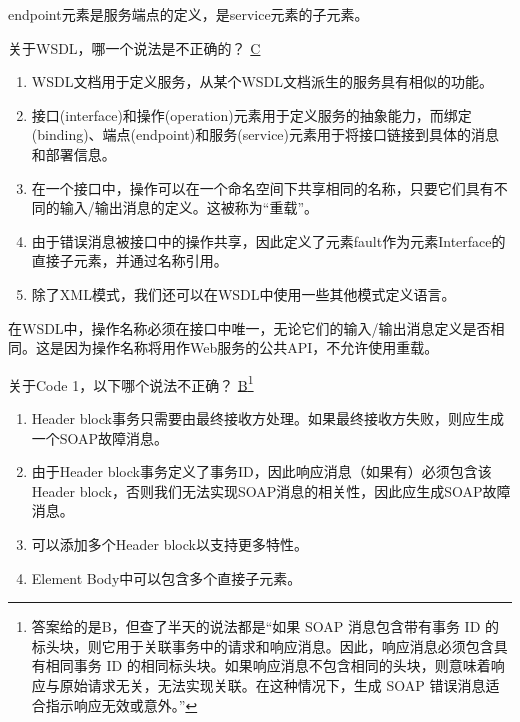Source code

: \begin{solution}
endpoint元素是服务端点的定义，是service元素的子元素。
\end{solution}


\begin{problem}
关于WSDL，哪一个说法是不正确的？
\uline{C}
    \begin{enumerate}[label=\Alph*.]
        \item WSDL文档用于定义服务，从某个WSDL文档派生的服务具有相似的功能。
        \item 接口(interface)和操作(operation)元素用于定义服务的抽象能力，而绑定(binding)、端点(endpoint)和服务(service)元素用于将接口链接到具体的消息和部署信息。
        \item 在一个接口中，操作可以在一个命名空间下共享相同的名称，只要它们具有不同的输入/输出消息的定义。这被称为“重载”。
        \item 由于错误消息被接口中的操作共享，因此定义了元素fault作为元素Interface的直接子元素，并通过名称引用。
        \item 除了XML模式，我们还可以在WSDL中使用一些其他模式定义语言。
    \end{enumerate}
\end{problem}

\begin{solution}
在WSDL中，操作名称必须在接口中唯一，无论它们的输入/输出消息定义是否相同。这是因为操作名称将用作Web服务的公共API，不允许使用重载。
\end{solution}


\begin{problem}
关于Code 1，以下哪个说法不正确？
\uline{B}\footnote{答案给的是B，但查了半天的说法都是“如果 SOAP 消息包含带有事务 ID 的标头块，则它用于关联事务中的请求和响应消息。因此，响应消息必须包含具有相同事务 ID 的相同标头块。如果响应消息不包含相同的头块，则意味着响应与原始请求无关，无法实现关联。在这种情况下，生成 SOAP 错误消息适合指示响应无效或意外。”}
    \begin{enumerate}[label=\Alph*.]
        \item Header block事务只需要由最终接收方处理。如果最终接收方失败，则应生成一个SOAP故障消息。
        \item 由于Header block事务定义了事务ID，因此响应消息（如果有）必须包含该Header block，否则我们无法实现SOAP消息的相关性，因此应生成SOAP故障消息。
        \item 可以添加多个Header block以支持更多特性。
        \item Element Body中可以包含多个直接子元素。
    \end{enumerate}
\end{problem}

Directions: Lines containing the word "solution" are to be pulled from the records and copied.

Response below:
: \begin{solution}
\end{solution}
\begin{solution}
\end{solution}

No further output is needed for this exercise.